▶ What the task requires: Wherever the word "应用程序" turns up in a line of the entries, copy that line.

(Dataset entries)
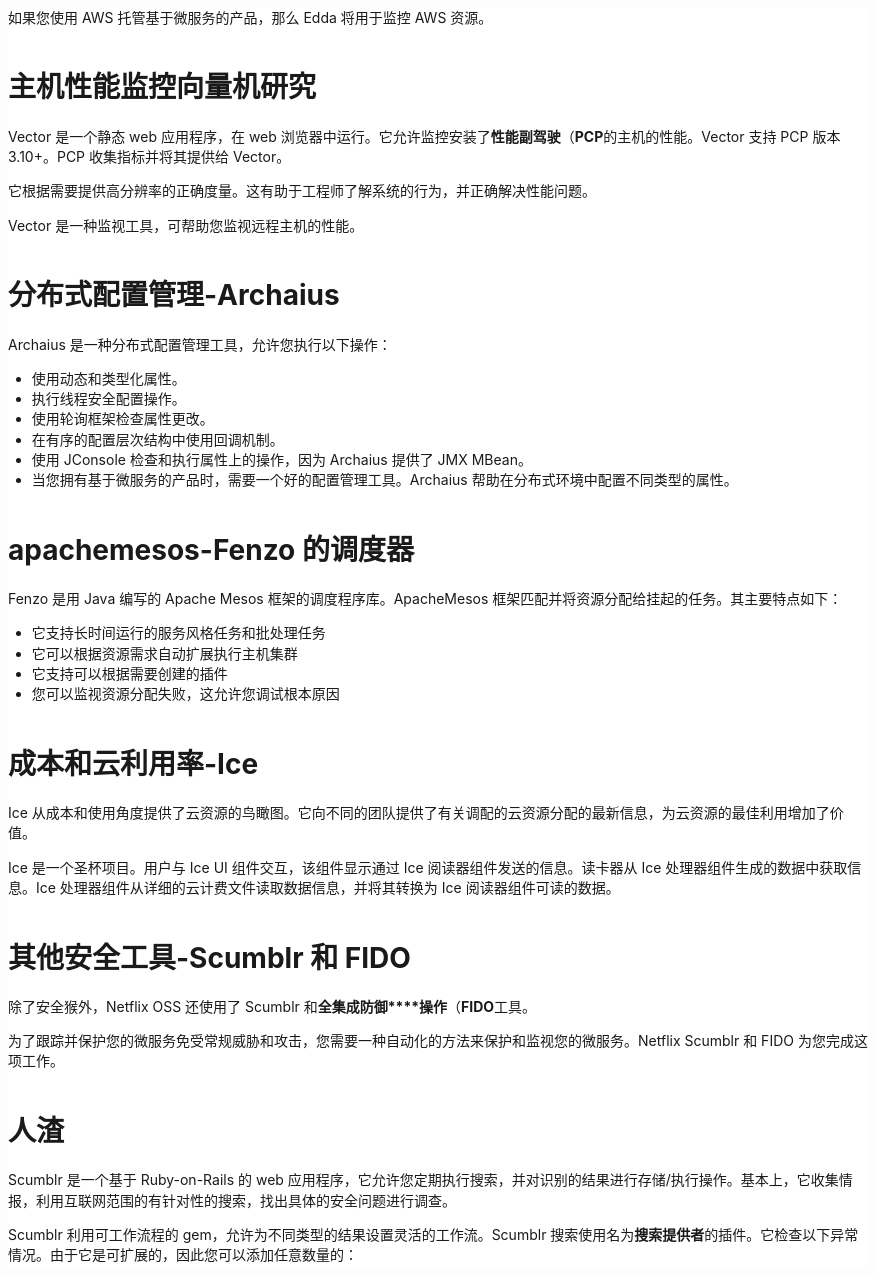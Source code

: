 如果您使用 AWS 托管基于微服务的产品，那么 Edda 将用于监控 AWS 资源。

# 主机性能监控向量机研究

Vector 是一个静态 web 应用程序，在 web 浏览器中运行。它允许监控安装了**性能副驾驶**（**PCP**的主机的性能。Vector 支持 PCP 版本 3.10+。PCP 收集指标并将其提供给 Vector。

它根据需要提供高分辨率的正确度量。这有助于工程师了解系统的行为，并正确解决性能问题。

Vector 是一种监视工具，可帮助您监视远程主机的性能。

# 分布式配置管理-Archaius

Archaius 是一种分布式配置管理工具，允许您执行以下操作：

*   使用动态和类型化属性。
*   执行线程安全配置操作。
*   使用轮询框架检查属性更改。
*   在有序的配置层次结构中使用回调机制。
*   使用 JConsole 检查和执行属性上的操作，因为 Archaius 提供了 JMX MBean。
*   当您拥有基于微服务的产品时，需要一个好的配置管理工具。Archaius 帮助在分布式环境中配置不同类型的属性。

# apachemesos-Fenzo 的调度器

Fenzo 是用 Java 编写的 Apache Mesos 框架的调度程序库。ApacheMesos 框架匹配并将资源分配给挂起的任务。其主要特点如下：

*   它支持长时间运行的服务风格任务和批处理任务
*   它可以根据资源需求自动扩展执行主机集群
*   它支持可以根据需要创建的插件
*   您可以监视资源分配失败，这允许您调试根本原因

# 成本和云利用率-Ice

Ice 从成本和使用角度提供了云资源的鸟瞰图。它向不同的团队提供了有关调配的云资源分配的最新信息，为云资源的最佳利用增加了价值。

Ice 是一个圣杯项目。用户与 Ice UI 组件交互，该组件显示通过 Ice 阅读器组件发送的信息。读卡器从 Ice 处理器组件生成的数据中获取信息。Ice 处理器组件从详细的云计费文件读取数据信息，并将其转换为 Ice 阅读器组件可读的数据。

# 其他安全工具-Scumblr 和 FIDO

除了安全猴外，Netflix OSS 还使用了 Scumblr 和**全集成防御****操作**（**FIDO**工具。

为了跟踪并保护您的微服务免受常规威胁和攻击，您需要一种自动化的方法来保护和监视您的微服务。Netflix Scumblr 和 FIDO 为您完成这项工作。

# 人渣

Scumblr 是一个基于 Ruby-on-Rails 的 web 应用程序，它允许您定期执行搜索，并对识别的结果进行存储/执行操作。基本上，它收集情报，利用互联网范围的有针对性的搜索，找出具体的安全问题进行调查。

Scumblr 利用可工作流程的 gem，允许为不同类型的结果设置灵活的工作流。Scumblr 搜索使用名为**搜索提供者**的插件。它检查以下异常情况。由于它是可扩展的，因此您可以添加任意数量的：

▶ Expected answer:
Vector 是一个静态 web 应用程序，在 web 浏览器中运行。它允许监控安装了**性能副驾驶**（**PCP**的主机的性能。Vector 支持 PCP 版本 3.10+。PCP 收集指标并将其提供给 Vector。
Scumblr 是一个基于 Ruby-on-Rails 的 web 应用程序，它允许您定期执行搜索，并对识别的结果进行存储/执行操作。基本上，它收集情报，利用互联网范围的有针对性的搜索，找出具体的安全问题进行调查。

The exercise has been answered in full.